*** Data for the task ***
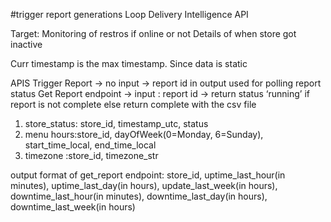 #trigger report generations
Loop Delivery Intelligence API

Target:
Monitoring of restros if online or not
Details of when store got inactive

Curr timestamp is the max timestamp. Since data is static


APIS
Trigger Report
-> no input
-> report id in output used for polling report status
Get Report endpoint 
-> input : report id
-> return status ‘running’ if report  is not complete
    		else return complete with the csv file

1. store_status: store_id, timestamp_utc, status
2. menu hours:store_id, dayOfWeek(0=Monday, 6=Sunday), start_time_local, end_time_local
3. timezone :store_id, timezone_str

output format of get_report endpoint:
store_id, uptime_last_hour(in minutes), uptime_last_day(in hours), update_last_week(in hours), downtime_last_hour(in minutes), downtime_last_day(in hours), downtime_last_week(in hours) 

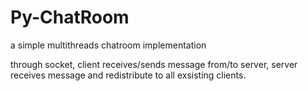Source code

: # Py-ChatRoom
a simple multithreads chatroom implementation

through socket,
client receives/sends message from/to server,
server receives message and redistribute to all exsisting clients.
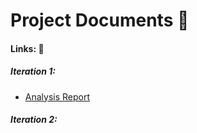 # **Project Documents** :ledger:

#### Links: :pushpin:

##### Iteration 1: 

- [Analysis Report](./CS319-1I-TM_Analysis_Report_Iteration1.pdf) 
 
 ##### Iteration 2:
*** End of Data for the task ***
Task description: Every line from the one containing "Monitoring of restros if online or not" through the end of the records is to be returned exactly, and those lines alone; pictures are dropped.

Response to the task:
Monitoring of restros if online or not
Details of when store got inactive

Curr timestamp is the max timestamp. Since data is static


APIS
Trigger Report
-> no input
-> report id in output used for polling report status
Get Report endpoint 
-> input : report id
-> return status ‘running’ if report  is not complete
    		else return complete with the csv file

1. store_status: store_id, timestamp_utc, status
2. menu hours:store_id, dayOfWeek(0=Monday, 6=Sunday), start_time_local, end_time_local
3. timezone :store_id, timezone_str

output format of get_report endpoint:
store_id, uptime_last_hour(in minutes), uptime_last_day(in hours), update_last_week(in hours), downtime_last_hour(in minutes), downtime_last_day(in hours), downtime_last_week(in hours) 

Source code

: # Py-ChatRoom
a simple multithreads chatroom implementation

through socket,
client receives/sends message from/to server,
server receives message and redistribute to all exsisting clients.
 # **Project Documents** :ledger:

#### Links: :pushpin:

##### Iteration 1: 

- [Analysis Report](./CS319-1I-TM_Analysis_Report_Iteration1.pdf) 
 
 ##### Iteration 2:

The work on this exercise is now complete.